Implications of Dak Prescott’s megadeal for Dallas Cowboys

Dak Prescott went to bed last Saturday thinking his ninth season as the Dallas Cowboys’ quarterback would begin without a contract extension.

A little more than an hour before the team bus left for Huntington Bank Field on Sunday at 12:45 p.m., Prescott had become the highest-paid player in the history of the National Football League.

On Monday, some 20 hours after the Cowboys beat the Cleveland Browns, Prescott signed a four-year contract extension worth $240 million on a leather couch in Jerry Jones’ office at the Star with the owner and general manager, and executive vice presidents Charlotte Jones and Stephen Jones sitting next to him.

By the time the 2024 regular season ends, Prescott will take home $81.25 million with $75.458 million of it coming in the form of a signing bonus. Of the $240 million, $231 million will be fully guaranteed by March 2027.

“If you would have asked me this [Saturday], I would have said I was going in the game without one,” Prescott said in a small interview room after the Cowboys’ 33-17 win against the Browns in which he threw one touchdown pass. “That didn’t mean the contract talks was going to end, but I was just going to focus on what I could control.”

Without the extension, however, Prescott would have been one game closer to free agency next March, potentially leaving the Cowboys without a franchise quarterback and with a $40 million salary cap charge in 2025.

“Dak had a good argument: If he went to free agency, there’s no telling what that number would have ended up,” Stephen Jones said on 105.3 The Fan in Dallas, adding, “He could’ve gotten more if he were to be a free agent.”

Prescott played the negotiation game to make the threat at least believable. While always professing his desire to play for the Cowboys, Prescott opened the door for him to leave the first time he spoke to reporters at training camp on July 25 in Oxnard, California.

When asked about the freedom he could feel by knowing he would be paid millions upon millions by the Cowboys or another team next March, Prescott peeked quickly at Tad Carper, the Cowboys’ senior vice president of communications, and smiled.

“At the end of the day, it’s a business,” Prescott said, turning to Carper. “I’m going to say it: I want to be here, but when you look up, all the great quarterbacks I’ve watched played for other teams. So my point in saying that is that’s not something to fear. That may be a reality for me one day. That may not be my decision.”

Peyton Manning played for the Denver Broncos, but he was coming off a serious neck injury that led to his release after the 2011 season by the Indianapolis Colts, his team for 13 years. Aaron Rodgers was traded to the New York Jets in 2023 after 18 years with the Green Bay Packers when the team felt it was time to play Jordan Love.
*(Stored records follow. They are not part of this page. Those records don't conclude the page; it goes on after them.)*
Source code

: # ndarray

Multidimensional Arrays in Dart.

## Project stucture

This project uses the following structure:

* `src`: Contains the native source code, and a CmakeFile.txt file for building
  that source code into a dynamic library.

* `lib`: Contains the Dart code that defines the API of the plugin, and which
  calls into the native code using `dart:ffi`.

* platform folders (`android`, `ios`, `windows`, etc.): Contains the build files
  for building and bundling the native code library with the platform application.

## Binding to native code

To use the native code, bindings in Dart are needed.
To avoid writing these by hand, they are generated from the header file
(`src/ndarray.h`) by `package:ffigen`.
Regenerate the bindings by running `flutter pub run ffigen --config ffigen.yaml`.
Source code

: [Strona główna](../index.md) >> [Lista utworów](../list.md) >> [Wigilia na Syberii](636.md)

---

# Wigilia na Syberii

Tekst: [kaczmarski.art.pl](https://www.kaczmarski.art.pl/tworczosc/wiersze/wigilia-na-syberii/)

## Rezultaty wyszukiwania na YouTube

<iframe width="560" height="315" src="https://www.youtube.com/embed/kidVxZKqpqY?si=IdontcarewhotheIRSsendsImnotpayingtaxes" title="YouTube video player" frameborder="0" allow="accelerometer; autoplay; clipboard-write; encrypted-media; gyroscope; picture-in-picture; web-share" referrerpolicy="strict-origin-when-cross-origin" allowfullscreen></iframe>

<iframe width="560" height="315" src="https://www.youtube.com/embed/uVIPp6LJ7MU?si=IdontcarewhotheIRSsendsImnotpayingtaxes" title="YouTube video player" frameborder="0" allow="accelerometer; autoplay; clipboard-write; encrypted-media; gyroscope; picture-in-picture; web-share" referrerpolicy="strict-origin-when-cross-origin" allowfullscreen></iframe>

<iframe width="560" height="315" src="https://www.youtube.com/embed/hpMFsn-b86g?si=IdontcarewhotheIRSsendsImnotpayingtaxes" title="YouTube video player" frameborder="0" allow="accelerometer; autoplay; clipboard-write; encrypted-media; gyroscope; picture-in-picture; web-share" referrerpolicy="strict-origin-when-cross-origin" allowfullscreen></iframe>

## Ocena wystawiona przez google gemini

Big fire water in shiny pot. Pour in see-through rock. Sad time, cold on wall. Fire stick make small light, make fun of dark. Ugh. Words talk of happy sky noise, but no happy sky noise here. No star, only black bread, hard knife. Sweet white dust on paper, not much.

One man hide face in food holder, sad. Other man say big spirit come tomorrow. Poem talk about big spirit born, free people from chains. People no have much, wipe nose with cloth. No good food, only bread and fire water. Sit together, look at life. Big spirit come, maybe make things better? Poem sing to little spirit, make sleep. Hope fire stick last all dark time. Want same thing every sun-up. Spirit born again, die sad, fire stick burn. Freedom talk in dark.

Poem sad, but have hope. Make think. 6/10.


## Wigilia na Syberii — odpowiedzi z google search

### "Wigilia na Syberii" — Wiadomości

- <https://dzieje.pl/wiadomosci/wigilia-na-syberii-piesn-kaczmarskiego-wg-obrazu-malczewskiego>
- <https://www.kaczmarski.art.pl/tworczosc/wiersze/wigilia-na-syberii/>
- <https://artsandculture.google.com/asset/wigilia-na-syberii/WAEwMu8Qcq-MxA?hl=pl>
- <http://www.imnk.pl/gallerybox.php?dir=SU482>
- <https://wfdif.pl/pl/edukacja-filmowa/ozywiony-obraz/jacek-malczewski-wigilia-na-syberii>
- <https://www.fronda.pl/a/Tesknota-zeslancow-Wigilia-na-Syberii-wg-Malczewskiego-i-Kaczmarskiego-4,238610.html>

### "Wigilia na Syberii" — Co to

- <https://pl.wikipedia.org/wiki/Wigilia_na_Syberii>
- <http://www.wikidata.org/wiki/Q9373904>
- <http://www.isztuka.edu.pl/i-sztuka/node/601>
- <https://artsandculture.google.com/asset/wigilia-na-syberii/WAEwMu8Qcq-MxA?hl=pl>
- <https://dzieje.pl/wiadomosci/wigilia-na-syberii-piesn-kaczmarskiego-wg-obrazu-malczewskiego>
Tom Brady left the New England Patriots after 20 years and six Super Bowls for the Tampa Bay Buccaneers in free agency in 2021.

Manning was 36 years old. Rodgers was 39. Brady was 42.

Prescott turned 31 in July.

Negotiations with Prescott’s agent, Todd France, were intermittent during training camp. The Cowboys’ first goal was to sign CeeDee Lamb to an extension, and that took longer than expected, with the All-Pro wide receiver not agreeing to a deal until Aug. 26.

With Lamb signed to a four-year, $136 million extension that made him the second-highest paid wide receiver, the focus turned to Prescott.

In 2019, Jerry Jones said a deal was “imminent” with Prescott after the Cowboys beat the New York Giants in the season opener. Negotiations took two more years.

This time, they had two weeks to get a deal worked out.

The highest-paid quarterbacks in the NFL, Joe Burrow, Love and Trevor Lawrence, were paid $55 million per season. The Cowboys were willing to make Prescott the highest-paid quarterback, and quarterback pay had made incremental increases, with the top eight paid quarterbacks making between $51 million and $55 million.

France started looking for more than $60 million per year, then slowly the price came down, according to multiple sources.

When Prescott signed his four-year, $160 million deal in 2021, France was able to get everything on the player’s terms. A $66 million signing bonus. A $40 million average. A no-trade clause. A no-franchise tag clause.